Burt,
I have to wonder if there is not a deeper quandary behind your question. The fundamental equation in SEM is Sigma^ = Sigma(theta) meaning that the implied moments are those implied by the model given parameter values as arguments. The idea is that the parameters on the right-hand side explain the moments, such as correlations, on the left-hand side.
It seems as if you are trying to put a correlation or covariance on the right-hand side as a parameter. This can be done for convenience in simple cases, but it is generally not explanatory to place correlations or covariances on the right-hand side (in the model). These are often interpreted as shorthand conveniences for implicit latent variables with affects on both the variables involved in the residual covariance.

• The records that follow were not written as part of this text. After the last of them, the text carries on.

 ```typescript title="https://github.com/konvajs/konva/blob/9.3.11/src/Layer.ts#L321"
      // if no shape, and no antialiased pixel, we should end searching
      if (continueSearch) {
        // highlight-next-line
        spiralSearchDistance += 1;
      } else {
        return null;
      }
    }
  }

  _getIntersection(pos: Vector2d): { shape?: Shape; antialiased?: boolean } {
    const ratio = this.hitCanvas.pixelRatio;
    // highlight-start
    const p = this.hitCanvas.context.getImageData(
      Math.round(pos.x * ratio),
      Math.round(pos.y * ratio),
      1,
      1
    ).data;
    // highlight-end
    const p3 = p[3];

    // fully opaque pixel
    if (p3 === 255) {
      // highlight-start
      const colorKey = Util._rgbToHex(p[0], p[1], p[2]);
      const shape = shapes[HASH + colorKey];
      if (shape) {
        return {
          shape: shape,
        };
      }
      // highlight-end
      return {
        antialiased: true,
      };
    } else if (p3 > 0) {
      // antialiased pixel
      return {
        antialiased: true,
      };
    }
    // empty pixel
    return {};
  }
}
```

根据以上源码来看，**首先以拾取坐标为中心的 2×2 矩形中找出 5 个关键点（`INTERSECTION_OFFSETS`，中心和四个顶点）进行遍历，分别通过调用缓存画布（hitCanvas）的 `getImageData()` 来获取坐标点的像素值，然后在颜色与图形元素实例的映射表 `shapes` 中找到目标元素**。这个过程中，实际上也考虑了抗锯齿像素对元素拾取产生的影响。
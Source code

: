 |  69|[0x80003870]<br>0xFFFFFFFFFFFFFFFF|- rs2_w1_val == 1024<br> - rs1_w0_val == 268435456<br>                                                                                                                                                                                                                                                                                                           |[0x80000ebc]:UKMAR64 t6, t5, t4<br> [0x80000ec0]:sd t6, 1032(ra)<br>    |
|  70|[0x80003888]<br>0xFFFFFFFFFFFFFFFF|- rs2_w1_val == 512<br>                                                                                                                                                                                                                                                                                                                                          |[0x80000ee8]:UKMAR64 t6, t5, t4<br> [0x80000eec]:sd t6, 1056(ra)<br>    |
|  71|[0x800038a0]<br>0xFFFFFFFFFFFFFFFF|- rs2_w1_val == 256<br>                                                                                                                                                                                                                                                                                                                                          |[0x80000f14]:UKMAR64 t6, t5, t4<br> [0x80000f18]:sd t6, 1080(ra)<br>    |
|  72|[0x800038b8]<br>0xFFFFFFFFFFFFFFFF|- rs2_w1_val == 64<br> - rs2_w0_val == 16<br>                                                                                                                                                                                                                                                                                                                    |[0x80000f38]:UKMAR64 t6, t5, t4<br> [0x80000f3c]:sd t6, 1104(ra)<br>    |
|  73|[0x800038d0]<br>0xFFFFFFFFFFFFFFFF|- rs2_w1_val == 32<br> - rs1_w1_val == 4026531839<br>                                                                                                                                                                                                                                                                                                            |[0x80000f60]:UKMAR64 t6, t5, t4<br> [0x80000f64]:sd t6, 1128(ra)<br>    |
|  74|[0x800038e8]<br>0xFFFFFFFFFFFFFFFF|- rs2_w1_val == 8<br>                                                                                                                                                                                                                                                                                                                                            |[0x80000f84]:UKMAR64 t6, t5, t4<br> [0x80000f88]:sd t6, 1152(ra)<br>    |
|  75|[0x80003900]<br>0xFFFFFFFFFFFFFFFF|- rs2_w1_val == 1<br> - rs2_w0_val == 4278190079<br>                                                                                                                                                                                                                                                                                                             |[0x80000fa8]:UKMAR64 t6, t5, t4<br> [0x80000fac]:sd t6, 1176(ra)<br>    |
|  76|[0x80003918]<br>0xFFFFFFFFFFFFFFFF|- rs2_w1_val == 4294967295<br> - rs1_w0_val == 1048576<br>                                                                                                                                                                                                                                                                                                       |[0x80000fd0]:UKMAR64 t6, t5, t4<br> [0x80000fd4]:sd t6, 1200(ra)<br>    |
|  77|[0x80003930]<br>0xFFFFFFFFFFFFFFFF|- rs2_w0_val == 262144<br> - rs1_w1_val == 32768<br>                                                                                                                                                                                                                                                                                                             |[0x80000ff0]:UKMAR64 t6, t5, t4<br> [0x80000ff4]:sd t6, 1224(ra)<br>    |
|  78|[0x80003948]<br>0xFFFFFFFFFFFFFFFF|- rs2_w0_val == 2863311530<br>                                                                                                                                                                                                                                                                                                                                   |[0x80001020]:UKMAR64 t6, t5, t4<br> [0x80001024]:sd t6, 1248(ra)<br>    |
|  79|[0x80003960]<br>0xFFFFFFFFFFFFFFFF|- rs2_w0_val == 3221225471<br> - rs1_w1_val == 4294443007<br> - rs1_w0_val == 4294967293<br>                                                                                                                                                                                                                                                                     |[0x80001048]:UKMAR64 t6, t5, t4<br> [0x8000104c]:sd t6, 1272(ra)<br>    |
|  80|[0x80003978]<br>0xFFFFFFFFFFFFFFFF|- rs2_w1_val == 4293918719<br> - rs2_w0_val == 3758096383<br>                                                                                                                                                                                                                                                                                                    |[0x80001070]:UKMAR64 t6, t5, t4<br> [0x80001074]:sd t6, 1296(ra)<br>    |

If you are just interested in the correlations, you can obtain these using lavInspect() and choosing what='cor.all'. This will give you model-implied correlations between all variables, latent and observed.
If you are looking for a substantive interpretation of parameters, it may help to think of the residual/disturbance/uniqueness for a variable in the model as a separate latent variable with its own substantive interpretation. One way to think of it is as a linear bundle of the omitted determinants of the value for that variable. You can then interpret the correlation or covariance between the residual and any other variable as an association with that bundle (rather than as a correlation with the variable as whose residual that bundle serves).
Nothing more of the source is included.